Wow...go ask for help turning your sarcasm meter on...come on man winter is putting a hurting on you.:beer:

Sent from my ZTE-Z990G using Ohub Campfire mobile app


----------



## Hook N Book (Apr 7, 2004)

There were 230+ humans onboard this flight. It's not a joke or a conspiracy. Some of these post are disturbing. 

Bad subject line too...!


----------



## Toad Man (Oct 8, 2013)

Hey hook, prove it.


----------



## 7thcorpsFA (Mar 6, 2010)

ostbucks98 said:


> And it refueled in flight and dodged radar to get there....oh and all the passengers cell phones were jammed from being tracked.
> 
> Sent from my ZTE-Z990G using Ohub Campfire mobile app


 The General suggested that the passengers were all killed by sudden loss of pressure in the passenger compartment. He said the pilot could do this from the cockpit. Death would be sudden and no one would have time to use a cellphone. I'm not an expert by any means. Just reporting what he said.


----------



## 7thcorpsFA (Mar 6, 2010)

buckeyebowman said:


> I couldn't agree more! Nothing like blowing millions in taxpayer money to put up a facade! Or, lieing your butt off in order to spread disinformation!
> 
> And for ostbucks, this jetliner is *not* going to fly right in! There are no such things as "unscheduled" airline flights. They are all numbered, and are supposed to follow specific flight paths, provided weather doesn't intervene.
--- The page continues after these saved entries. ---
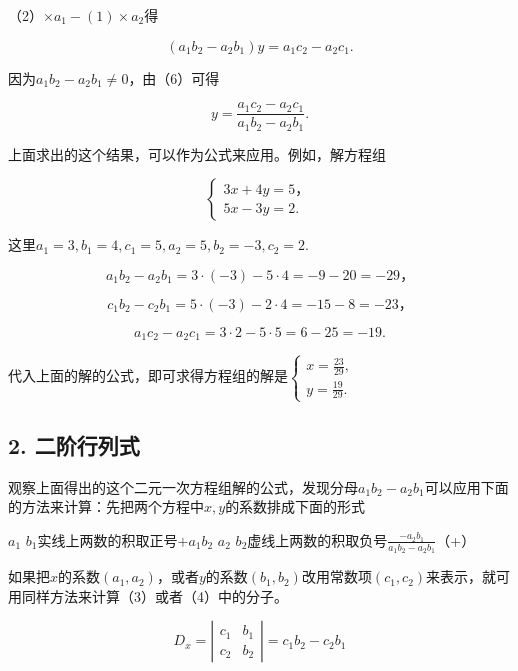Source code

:（2）\(\times a_{1} - (1) \times a_{2}\)得

\[
(a _ {1} b _ {2} - a _ {2} b _ {1}) y = a _ {1} c _ {2} - a _ {2} c _ {1}. \tag{6}
\]

因为\(a_{1}b_{2} - a_{2}b_{1}\neq 0\)，由（6）可得

\[
y = \frac{a _ {1} c _ {2} - a _ {2} c _ {1}}{a _ {1} b _ {2} - a _ {2} b _ {1}}.
\]

上面求出的这个结果，可以作为公式来应用。例如，解方程组

\[
\left\{ \begin{array}{l} 3 x + 4 y = 5\text{，} \\ 5 x - 3 y = 2. \end{array} \right.
\]

这里\(a_1 = 3, b_1 = 4, c_1 = 5, a_2 = 5, b_2 = -3, c_2 = 2.\)

\[
a _ {1} b _ {2} - a _ {2} b _ {1} = 3 \cdot (- 3) - 5 \cdot 4 = - 9 - 20 = - 29\text{，}
\]

\[
c _ {1} b _ {2} - c _ {2} b _ {1} = 5 \cdot (- 3) - 2 \cdot 4 = - 15 - 8 = - 23\text{，}
\]

\[
a _ {1} c _ {2} - a _ {2} c _ {1} = 3 \cdot 2 - 5 \cdot 5 = 6 - 25 = - 19.
\]

代入上面的解的公式，即可求得方程组的解是\(\left\{ \begin{array}{l} x = \frac{23}{29}, \\ y = \frac{19}{29}. \end{array} \right.\)

\subsection{2. 二阶行列式}

观察上面得出的这个二元一次方程组解的公式，发现分母\(a_1b_2 - a_2b_1\)可以应用下面的方法来计算：先把两个方程中\(x, y\)的系数排成下面的形式

\(a_{1}\) \(b_{1}\)实线上两数的积取正号\(+a_{1}b_{2}\) \(a_{2}\) \(b_{2}\)虚线上两数的积取负号\(\frac{-a_{2}b_{1}}{a_{1}b_{2}-a_{2}b_{1}}\)（+）

如果把\(x\)的系数\((a_{1}, a_{2})\)，或者\(y\)的系数\((b_{1}, b_{2})\)改用常数项\((c_{1}, c_{2})\)来表示，就可用同样方法来计算（3）或者（4）中的分子。

\[
D_x = \left|\begin{array}{cc}c_1 & b_1\\c_2 & b_2\end{array}\right| = c_1b_2 - c_2b_1
\]

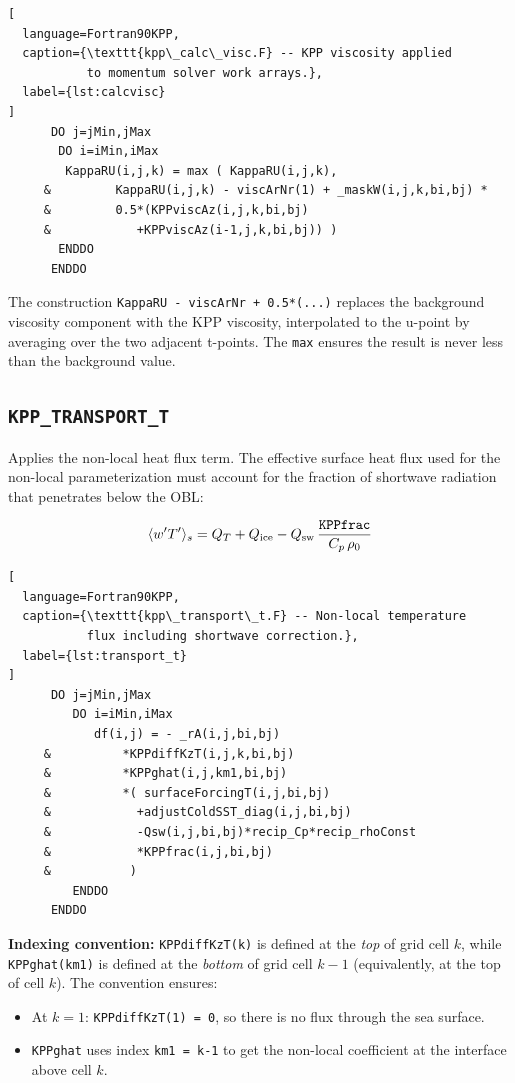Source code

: \documentclass[12pt,letterpaper]{article}
\begin{document}
\begin{lstlisting}[  
  language=Fortran90KPP,  
  caption={\texttt{kpp\_calc\_visc.F} -- KPP viscosity applied  
           to momentum solver work arrays.},  
  label={lst:calcvisc}  
]  
      DO j=jMin,jMax  
       DO i=iMin,iMax  
        KappaRU(i,j,k) = max ( KappaRU(i,j,k),  
     &         KappaRU(i,j,k) - viscArNr(1) + _maskW(i,j,k,bi,bj) *  
     &         0.5*(KPPviscAz(i,j,k,bi,bj)  
     &            +KPPviscAz(i-1,j,k,bi,bj)) )  
       ENDDO  
      ENDDO  
\end{lstlisting}  
  
The construction \texttt{KappaRU - viscArNr + 0.5*(...)} replaces the  
background viscosity component with the KPP viscosity, interpolated  
to the u-point by averaging over the two adjacent t-points. The  
\texttt{max} ensures the result is never less than the background value.  
  
\subsection{\texttt{KPP\_TRANSPORT\_T}}  
  
Applies the non-local heat flux term. The effective surface heat flux  
used for the non-local parameterization must account for the fraction  
of shortwave radiation that penetrates below the OBL:  
  
\begin{equation}  
\langle w'T'\rangle_s = Q_T + Q_{\rm ice} - Q_{\rm sw}\,  
\frac{\texttt{KPPfrac}}{C_p\,\rho_0}  
\end{equation}  
  
\begin{lstlisting}[  
  language=Fortran90KPP,  
  caption={\texttt{kpp\_transport\_t.F} -- Non-local temperature  
           flux including shortwave correction.},  
  label={lst:transport_t}  
]  
      DO j=jMin,jMax  
         DO i=iMin,iMax  
            df(i,j) = - _rA(i,j,bi,bj)  
     &          *KPPdiffKzT(i,j,k,bi,bj)  
     &          *KPPghat(i,j,km1,bi,bj)  
     &          *( surfaceForcingT(i,j,bi,bj)  
     &            +adjustColdSST_diag(i,j,bi,bj)  
     &            -Qsw(i,j,bi,bj)*recip_Cp*recip_rhoConst  
     &            *KPPfrac(i,j,bi,bj)  
     &           )  
         ENDDO  
      ENDDO  
\end{lstlisting}  
  
\begin{infobox}  
\textbf{Indexing convention:} \texttt{KPPdiffKzT(k)} is defined at the  
\textit{top} of grid cell $k$, while \texttt{KPPghat(km1)} is defined  
at the \textit{bottom} of grid cell $k-1$ (equivalently, at the top of  
cell $k$). The convention ensures:  
\begin{itemize}  
  \item At $k=1$: \texttt{KPPdiffKzT(1) = 0}, so there is no flux  
        through the sea surface.  
  \item \texttt{KPPghat} uses index \texttt{km1 = k-1} to get the  
        non-local coefficient at the interface above cell $k$.  
\end{itemize}  
\end{infobox}  
  
\end{document}
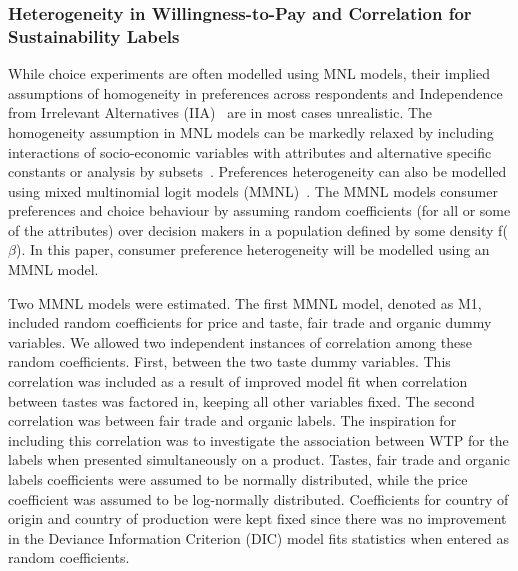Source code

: \documentclass[sustainability,article,accept,moreauthors,pdftex,10pt,a4paper]{Definitions/mdpi}
\theoremstyle{mdpi}
\newcounter{ex}
\newcounter{re}
\theoremstyle{mdpidefinition}
\begin{document}
{\subsubsection{Heterogeneity in Willingness-to-Pay and Correlation for Sustainability Labels} %
\par{While choice experiments are often modelled using MNL models, their implied assumptions of homogeneity in preferences across respondents and Independence from Irrelevant Alternatives (IIA)~\cite{Train2009} are in most cases unrealistic. The homogeneity assumption in MNL models can be markedly relaxed by including interactions of socio-economic variables with attributes and alternative specific constants  or analysis by subsets~\cite{Ryan2008,Rousseau2015}. Preferences heterogeneity can also be modelled using mixed multinomial logit models (MMNL)~\cite{mcfadden2000mixed,Train2009}\iffalse, of which special cases~\cite{mcfadden1986} exist\fi. The MMNL models consumer preferences and choice behaviour by assuming random coefficients (for all or some of the attributes) over decision makers in a population defined by some density f($\beta$). In this paper, consumer preference heterogeneity will be modelled using an MMNL model.
}
\par{Two MMNL models were estimated. The first MMNL model, denoted as M1, included random coefficients for price and taste, fair trade and organic dummy variables. We allowed two independent instances of correlation among these random coefficients. First, between the two taste dummy variables. This correlation was included as a result of improved model fit when correlation between tastes was factored in, keeping all other variables fixed. The second correlation was between fair trade and organic labels. The inspiration for including this correlation was to investigate the association between WTP for the labels when presented simultaneously on a product. Tastes, fair trade and organic labels coefficients were assumed to be normally distributed, while the price coefficient was assumed to be log-normally distributed. Coefficients for country of origin and country of production were kept fixed since there was no improvement in the Deviance Information Criterion (DIC) model fits statistics when entered as random coefficients.}

}
\end{document}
The U.S. and other countries are right to be a little paranoid when a jetliner the size of a 777 just "disappears". You are right in saying that a jetliner that shows up out of nowhere, especially if its transponders are off and it's not communicating with air traffic control, will attract a lot of attention.
> 
> You also state that it refueled in flight. A couple of questions here. I'm not aware of a civilian aircraft that is capable of in flight refueling. Is the 777 unique in that regard? Also, if that is case, who refueled them?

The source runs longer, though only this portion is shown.